▽
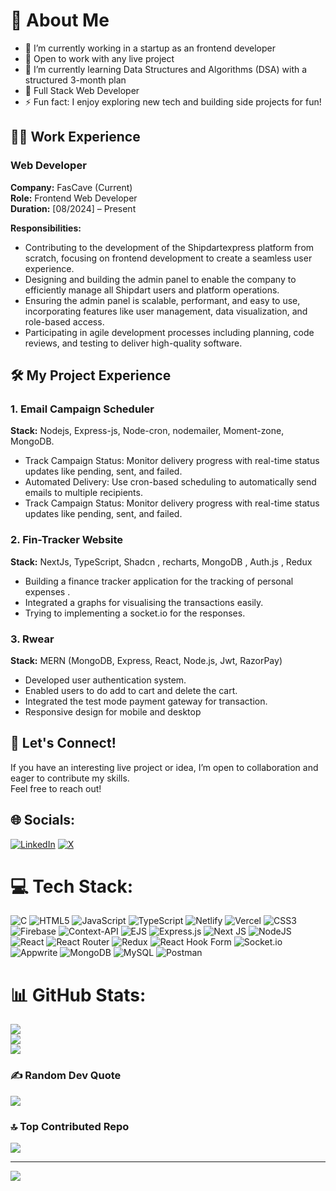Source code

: # 💫 About Me

- 🔭 I’m currently working in a startup as an frontend developer 
- 🤝 Open to work with any live project  
- 🌱 I’m currently learning Data Structures and Algorithms (DSA) with a structured 3-month plan  
- 💬 Full Stack Web Developer  
- ⚡ Fun fact: I enjoy exploring new tech and building side projects for fun!  

## 🧑‍💻 Work Experience
### Web Developer  
**Company:** FasCave (Current)  
**Role:** Frontend Web Developer  
**Duration:** [08/2024] – Present  

**Responsibilities:**  
- Contributing to the development of the Shipdartexpress platform from scratch, focusing on frontend development to create a seamless user experience.  
- Designing and building the admin panel to enable the company to efficiently manage all Shipdart users and platform operations.  
- Ensuring the admin panel is scalable, performant, and easy to use, incorporating features like user management, data visualization, and role-based access.  
- Participating in agile development processes including planning, code reviews, and testing to deliver high-quality software.  

## 🛠️ My Project Experience

### 1. Email Campaign Scheduler
**Stack:**  Nodejs, Express-js,  Node-cron, nodemailer, Moment-zone, MongoDB.
- Track Campaign Status: Monitor delivery progress with real-time status updates like pending, sent, and failed.
- Automated Delivery: Use cron-based scheduling to automatically send emails to multiple recipients.
- Track Campaign Status: Monitor delivery progress with real-time status updates like pending, sent, and failed.
  
### 2. Fin-Tracker Website  
**Stack:** NextJs, TypeScript, Shadcn , recharts, MongoDB , Auth.js , Redux
- Building a finance tracker application for the tracking of personal expenses .
- Integrated a  graphs for visualising the transactions easily.
- Trying to implementing a socket.io for the responses.

### 3. Rwear
**Stack:** MERN (MongoDB, Express, React, Node.js, Jwt, RazorPay) 
- Developed user authentication system.
- Enabled users to do add to cart and delete the cart. 
- Integrated the test mode payment gateway for transaction.
- Responsive design for mobile and desktop


## 🚀 Let's Connect!

If you have an interesting live project or idea, I’m open to collaboration and eager to contribute my skills.  
Feel free to reach out!



## 🌐 Socials:
[![LinkedIn](https://img.shields.io/badge/LinkedIn-%230077B5.svg?logo=linkedin&logoColor=white)](https://linkedin.com/in/https://www.linkedin.com/in/kanav121/) [![X](https://img.shields.io/badge/X-black.svg?logo=X&logoColor=white)](https://x.com/https://x.com/KANAVKUMARRANA1?t=xrvRa09pKqkVh4-bZP6VWA&s=09) 

# 💻 Tech Stack:
![C](https://img.shields.io/badge/c-%2300599C.svg?style=for-the-badge&logo=c&logoColor=white) ![HTML5](https://img.shields.io/badge/html5-%23E34F26.svg?style=for-the-badge&logo=html5&logoColor=white) ![JavaScript](https://img.shields.io/badge/javascript-%23323330.svg?style=for-the-badge&logo=javascript&logoColor=%23F7DF1E) ![TypeScript](https://img.shields.io/badge/typescript-%23007ACC.svg?style=for-the-badge&logo=typescript&logoColor=white) ![Netlify](https://img.shields.io/badge/netlify-%23000000.svg?style=for-the-badge&logo=netlify&logoColor=#00C7B7) ![Vercel](https://img.shields.io/badge/vercel-%23000000.svg?style=for-the-badge&logo=vercel&logoColor=white) ![CSS3](https://img.shields.io/badge/css3-%231572B6.svg?style=for-the-badge&logo=css3&logoColor=white) ![Firebase](https://img.shields.io/badge/firebase-%23039BE5.svg?style=for-the-badge&logo=firebase) ![Context-API](https://img.shields.io/badge/Context--Api-000000?style=for-the-badge&logo=react) ![EJS](https://img.shields.io/badge/ejs-%23B4CA65.svg?style=for-the-badge&logo=ejs&logoColor=black) ![Express.js](https://img.shields.io/badge/express.js-%23404d59.svg?style=for-the-badge&logo=express&logoColor=%2361DAFB) ![Next JS](https://img.shields.io/badge/Next-black?style=for-the-badge&logo=next.js&logoColor=white) ![NodeJS](https://img.shields.io/badge/node.js-6DA55F?style=for-the-badge&logo=node.js&logoColor=white) ![React](https://img.shields.io/badge/react-%2320232a.svg?style=for-the-badge&logo=react&logoColor=%2361DAFB) ![React Router](https://img.shields.io/badge/React_Router-CA4245?style=for-the-badge&logo=react-router&logoColor=white) ![Redux](https://img.shields.io/badge/redux-%23593d88.svg?style=for-the-badge&logo=redux&logoColor=white) ![React Hook Form](https://img.shields.io/badge/React%20Hook%20Form-%23EC5990.svg?style=for-the-badge&logo=reacthookform&logoColor=white) ![Socket.io](https://img.shields.io/badge/Socket.io-black?style=for-the-badge&logo=socket.io&badgeColor=010101) ![Appwrite](https://img.shields.io/badge/Appwrite-%23FD366E.svg?style=for-the-badge&logo=appwrite&logoColor=white) ![MongoDB](https://img.shields.io/badge/MongoDB-%234ea94b.svg?style=for-the-badge&logo=mongodb&logoColor=white) ![MySQL](https://img.shields.io/badge/mysql-4479A1.svg?style=for-the-badge&logo=mysql&logoColor=white) ![Postman](https://img.shields.io/badge/Postman-FF6C37?style=for-the-badge&logo=postman&logoColor=white)
# 📊 GitHub Stats:
![](https://github-readme-stats.vercel.app/api?username=kanav789&theme=dark&hide_border=true&include_all_commits=false&count_private=false)<br/>
![](https://nirzak-streak-stats.vercel.app/?user=kanav789&theme=dark&hide_border=true)<br/>
![](https://github-readme-stats.vercel.app/api/top-langs/?username=kanav789&theme=dark&hide_border=true&include_all_commits=false&count_private=false&layout=compact)

### ✍️ Random Dev Quote
![](https://quotes-github-readme.vercel.app/api?type=horizontal&theme=radical)

### 🔝 Top Contributed Repo
![](https://github-contributor-stats.vercel.app/api?username=kanav789&limit=5&theme=dark&combine_all_yearly_contributions=true)

---
[![](https://visitcount.itsvg.in/api?id=kanav789&icon=0&color=0)](https://visitcount.itsvg.in)

<!-- Proudly created with GPRM ( https://gprm.itsvg.in ) -->
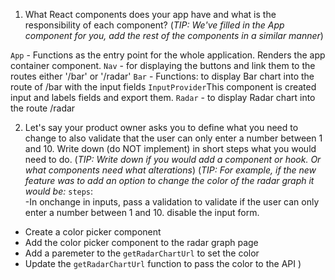 1. What React components does your app have and what is the responsibility of each component?
(_TIP: We've filled in the App component for you, add the rest of the components in a similar manner_)

`App` - Functions as the entry point for the whole application. Renders the app container component.
`Nav` - for displaying the buttons and link them to the routes either '/bar' or '/radar'
`Bar` - Functions: to display Bar chart into the route of /bar with the input fields
`InputProvider`This component is created input and labels fields and export them.
`Radar` - to display Radar chart into the route /radar


2. Let's say your product owner asks you to define what you need to change to also validate that the user can only enter a number between 1 and 10. Write down (do NOT implement) in short steps what you would need to do.
(_TIP: Write down if you would add a component or hook. Or what components need what alterations_)
(_TIP: For example, if the new feature was to add an option to change the color of the radar graph it would be:_
`steps`:  
-In onchange in inputs,  pass a validation to validate if the user can only enter a number between 1 and 10. disable the input form.




- Create a color picker component
- Add the color picker component to the radar graph page
- Add a paremeter to the `getRadarChartUrl` to set the color
- Update the `getRadarChartUrl` function to pass the color to the API
)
△
DIRECTIONS FOR THIS TASK
Go through the material and copy each line that contains "with".

EXPECTED ANSWER
- 🤝 Open to work with any live project  
- 🌱 I’m currently learning Data Structures and Algorithms (DSA) with a structured 3-month plan  
- Track Campaign Status: Monitor delivery progress with real-time status updates like pending, sent, and failed.
- Track Campaign Status: Monitor delivery progress with real-time status updates like pending, sent, and failed.
<!-- Proudly created with GPRM ( https://gprm.itsvg.in ) -->
`Bar` - Functions: to display Bar chart into the route of /bar with the input fields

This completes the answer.